Q1/Q2 = lots of sun, mix of PRG, TF
Q3/ Q4 = shaded by large trees year round so it has a mix of KBG and fine fescue

*Goals for this years growing/maintaining season are as follows:*

get down a lawn fertilization schedule I can stick to

dial in weed control schedule and prevent weeds from running rampant in my yard

 Continue my journey to health soil (including periodic soil tests, & improving the soil chemistry)

improve the layout of my lawn with some additional landscaping work

 Get current grass to spread and fill in for a fuller looking lawn

For 2020's lawn journal, check out the link here: https://thelawnforum.com/viewtopic.php?f=27&t=22349&p=317968#p317968


----------



## Larryl9797 (Mar 26, 2021)

:thumbup: Howdy- Central Ct(W. Hartford) Here..... Good to see a nutmegger on the boards! Looking to get my lawn into a solid Zone 2. After a overseeding session this fall lets see how good we can make it!


----------



## mac_mellow (Jul 30, 2020)

Larryl9797 said:


> :thumbup: Howdy- Central Ct(W. Hartford) Here..... Good to see a nutmegger on the boards! Looking to get my lawn into a solid Zone 2. After a overseeding session this fall lets see how good we can make it!


Hey Larry, happy to hear from you neighbor. Lets get it done! I've definitely gotten alot of help from people on this forum last year. Looking to take it to the next level as well.


----------



## mac_mellow (Jul 30, 2020)

Late update:

3/27: Had to get prodiamine sprayed into the front and backyard before the rain came the next day. I tried the split application method [https://thelawncarenut.com/blogs/news/how-to-apply-a-split-application-with-prodiamine-wdg-pre-emergent-herbicide]

Conditions for application: Soil temperature was below 55 degrees F.
Applied at a rate of 0.183oz/1000 sq ft. I have a 10,000 sq ft lawn to cover.

Going to wait about 6 weeks for the next application.
3/28: Rain came in to help water in the prodiamine

Now Im sitting here trying to figure out when to do my first mow. I've been spending time cleaning up rocks and tree branches left in the yard from the winter. Gravel driveway is nice looking but a pain to snowblow and keep all the rocks in the drive way as apposed to the lawn.
Also sharpening my mower blade today before the first mow.

I have been watching this website [https://www.greencastonline.com/tools/soil-temperature] to check average soil temps and also looking at the air temps as we get later into April. Consistent days over 40 degrees F for the low are a good sign I can start to mow. So we are there now. I think today will be the day.

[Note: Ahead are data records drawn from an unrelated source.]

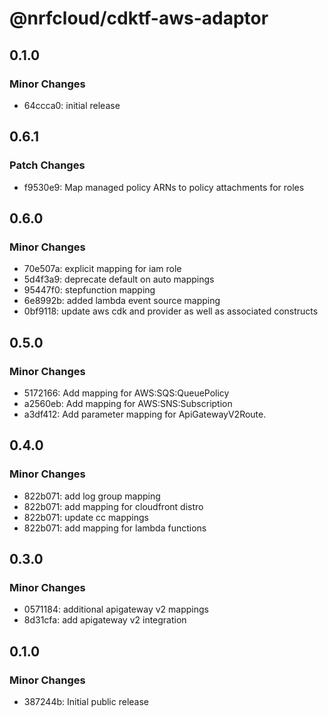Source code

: # @nrfcloud/cdktf-aws-adaptor

## 0.1.0

### Minor Changes

- 64ccca0: initial release

## 0.6.1

### Patch Changes

- f9530e9: Map managed policy ARNs to policy attachments for roles

## 0.6.0

### Minor Changes

- 70e507a: explicit mapping for iam role
- 5d4f3a9: deprecate default on auto mappings
- 95447f0: stepfunction mapping
- 6e8992b: added lambda event source mapping
- 0bf9118: update aws cdk and provider as well as associated constructs

## 0.5.0

### Minor Changes

- 5172166: Add mapping for AWS:SQS:QueuePolicy
- a2560eb: Add mapping for AWS:SNS:Subscription
- a3df412: Add parameter mapping for ApiGatewayV2Route.

## 0.4.0

### Minor Changes

- 822b071: add log group mapping
- 822b071: add mapping for cloudfront distro
- 822b071: update cc mappings
- 822b071: add mapping for lambda functions

## 0.3.0

### Minor Changes

- 0571184: additional apigateway v2 mappings
- 8d31cfa: add apigateway v2 integration

## 0.1.0

### Minor Changes

- 387244b: Initial public release
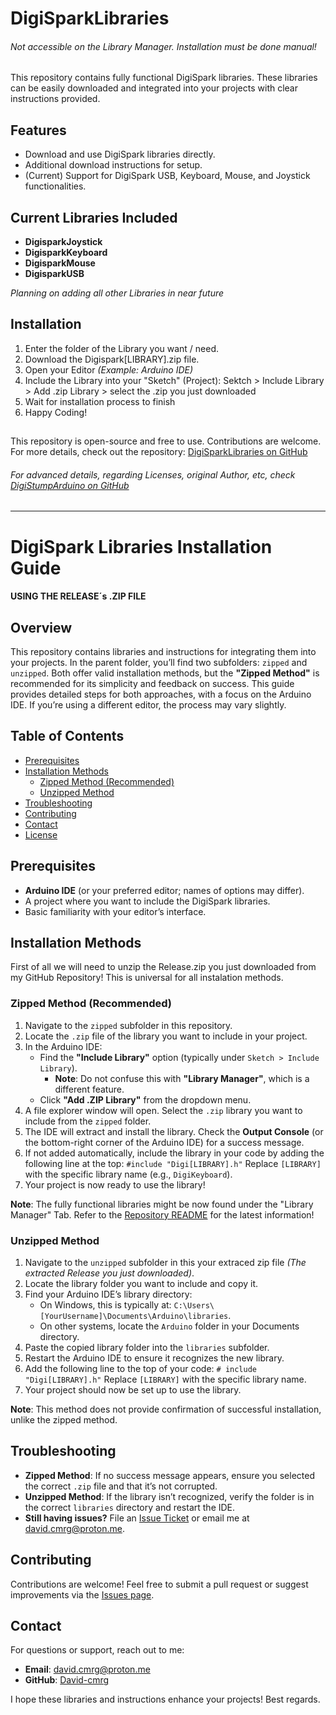# DigiSparkLibraries
###### *Not accessible on the Library Manager. Installation must be done manual!*



This repository contains fully functional DigiSpark libraries. These libraries can be easily downloaded and integrated into your projects with clear instructions provided.

## Features

- Download and use DigiSpark libraries directly.
- Additional download instructions for setup.
- (Current) Support for DigiSpark USB, Keyboard, Mouse, and Joystick functionalities.

## Current Libraries Included

- **DigisparkJoystick**
- **DigisparkKeyboard**
- **DigisparkMouse**
- **DigisparkUSB**

*Planning on adding all other Libraries in near future*

## Installation

1. Enter the folder of the Library you want / need.
2. Download the Digispark[LIBRARY].zip file.
3. Open your Editor *(Example: Arduino IDE)*
4. Include the Library into your "Sketch" (Project): Sektch > Include Library > Add .zip Library > select the .zip you just downloaded
5. Wait for installation process to finish
6. Happy Coding!

##
This repository is open-source and free to use. Contributions are welcome.
For more details, check out the repository: [DigiSparkLibraries on GitHub](https://github.com/David-cmrg/DigiSparkLibraries)
###### *For advanced details, regarding Licenses, original Author, etc, check [DigiStumpArduino on GitHub](https://github.com/digistump/DigistumpArduino/)*

---

# DigiSpark Libraries Installation Guide
#### USING THE RELEASE´s .ZIP FILE

## Overview

This repository contains libraries and instructions for integrating them into your projects. In the parent folder, you’ll find two subfolders: `zipped` and `unzipped`. Both offer valid installation methods, but the **"Zipped Method"** is recommended for its simplicity and feedback on success. This guide provides detailed steps for both approaches, with a focus on the Arduino IDE. If you’re using a different editor, the process may vary slightly.

## Table of Contents

- [Prerequisites](#prerequisites)
- [Installation Methods](#installation-methods)
  - [Zipped Method (Recommended)](#zipped-method-recommended)
  - [Unzipped Method](#unzipped-method)
- [Troubleshooting](#troubleshooting)
- [Contributing](#contributing)
- [Contact](#contact)
- [License](#license)

## Prerequisites

- **Arduino IDE** (or your preferred editor; names of options may differ).
- A project where you want to include the DigiSpark libraries.
- Basic familiarity with your editor’s interface.

## Installation Methods


First of all we will need to unzip the Release.zip you just downloaded from my GitHub Repository!
This is universal for all instalation methods.


### Zipped Method (Recommended)

1. Navigate to the `zipped` subfolder in this repository.
2. Locate the `.zip` file of the library you want to include in your project.
3. In the Arduino IDE:
   - Find the **"Include Library"** option (typically under `Sketch > Include Library`).
     - **Note**: Do not confuse this with **"Library Manager"**, which is a different feature.
   - Click **"Add .ZIP Library"** from the dropdown menu.
4. A file explorer window will open. Select the `.zip` library you want to include from the `zipped` folder.
5. The IDE will extract and install the library. Check the **Output Console** (or the bottom-right corner of the Arduino IDE) for a success message.
6. If not added automatically, include the library in your code by adding the following line at the top: `#include "Digi[LIBRARY].h"`
   Replace `[LIBRARY]` with the specific library name (e.g., `DigiKeyboard`).
7. Your project is now ready to use the library!

**Note**: The fully functional libraries might be now found under the "Library Manager" Tab. Refer to the [Repository README](https://github.com/David-cmrg/DigiSparkLibraries/blob/main/README.md) for the latest information!

### Unzipped Method

1. Navigate to the `unzipped` subfolder in this your extraced zip file *(The extracted Release you just downloaded)*.
2. Locate the library folder you want to include and copy it.
3. Find your Arduino IDE’s library directory:
   - On Windows, this is typically at: `C:\Users\[YourUsername]\Documents\Arduino\libraries`.
   - On other systems, locate the `Arduino` folder in your Documents directory.
4. Paste the copied library folder into the `libraries` subfolder.
5. Restart the Arduino IDE to ensure it recognizes the new library.
6. Add the following line to the top of your code:
   `# include "Digi[LIBRARY].h"`
   Replace `[LIBRARY]` with the specific library name.
7. Your project should now be set up to use the library.

**Note**: This method does not provide confirmation of successful installation, unlike the zipped method.

## Troubleshooting

- **Zipped Method**: If no success message appears, ensure you selected the correct `.zip` file and that it’s not corrupted.
- **Unzipped Method**: If the library isn’t recognized, verify the folder is in the correct `libraries` directory and restart the IDE.
- **Still having issues?** File an [Issue Ticket](https://github.com/David-cmrg/DigiSparkLibraries/issues) or email me at [david.cmrg@proton.me](mailto:david.cmrg@proton.me).

## Contributing

Contributions are welcome! Feel free to submit a pull request or suggest improvements via the [Issues page](https://github.com/David-cmrg/DigiSparkLibraries/issues).

## Contact

For questions or support, reach out to me:
- **Email**: [david.cmrg@proton.me](mailto:david.cmrg@proton.me)
- **GitHub**: [David-cmrg](https://github.com/David-cmrg)

I hope these libraries and instructions enhance your projects! Best regards.
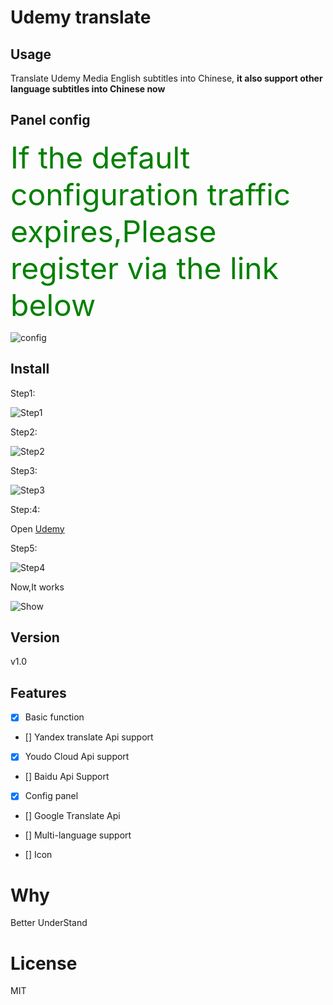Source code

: Udemy translate
====

## Usage

Translate Udemy Media English subtitles into Chinese, **it also support other language subtitles into Chinese now**

## Panel config

<font color=green size=7>If the default configuration traffic expires,Please register via the link below</font>


![config](https://github.com/ChenYCL/chrome-extension-udemy-translate/raw/master/media/config.png=400x480)

## Install
Step1:

![Step1](https://github.com/ChenYCL/chrome-extension-udemy-translate/raw/master/media/step1.png=400x480)

Step2:

![Step2](https://github.com/ChenYCL/chrome-extension-udemy-translate/raw/master/media/step2.png=400x480)

Step3:

![Step3](https://github.com/ChenYCL/chrome-extension-udemy-translate/raw/master/media/step3.png=400x480)

Step:4:

Open [Udemy](https://www.udemy.com/mern-stack-front-to-back/)

Step5:

![Step4](https://github.com/ChenYCL/chrome-extension-udemy-translate/raw/master/media/step4.png=400x480)

Now,It works

![Show](https://github.com/ChenYCL/chrome-extension-udemy-translate/raw/master/media/show.png=400x480)

## Version

v1.0 

## Features

- [x] Basic function

- [] Yandex translate Api support

- [x] Youdo Cloud Api  support

- [] Baidu Api Support

- [x] Config panel

- [] Google Translate Api

- [] Multi-language support

- [] Icon

# Why

Better UnderStand

# License

MIT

Then this weekend I start looking at laying down some fertilizer. More to come soon.


----------



## kay7711226 (Jun 24, 2020)

@mac_mellow Did you make a new Journal???

https://thelawnforum.com/viewtopic.php?f=27&t=22349&p=361895&hilit=macmellow#p361895


----------



## mac_mellow (Jul 30, 2020)

kay7711226 said:


> @mac_mellow Did you make a new Journal???
> 
> https://thelawnforum.com/viewtopic.php?f=27&t=22349&p=361895&hilit=macmellow#p361895


Yes I did. Instead of having one long journal with a hundred pages, Ill have a different thread for each year


----------



## mac_mellow (Jul 30, 2020)

*update*

After mowing on Saturday, I realized I have a fair amount of moss to get rid of. Went over to HD and picked up some mossex by Scott's.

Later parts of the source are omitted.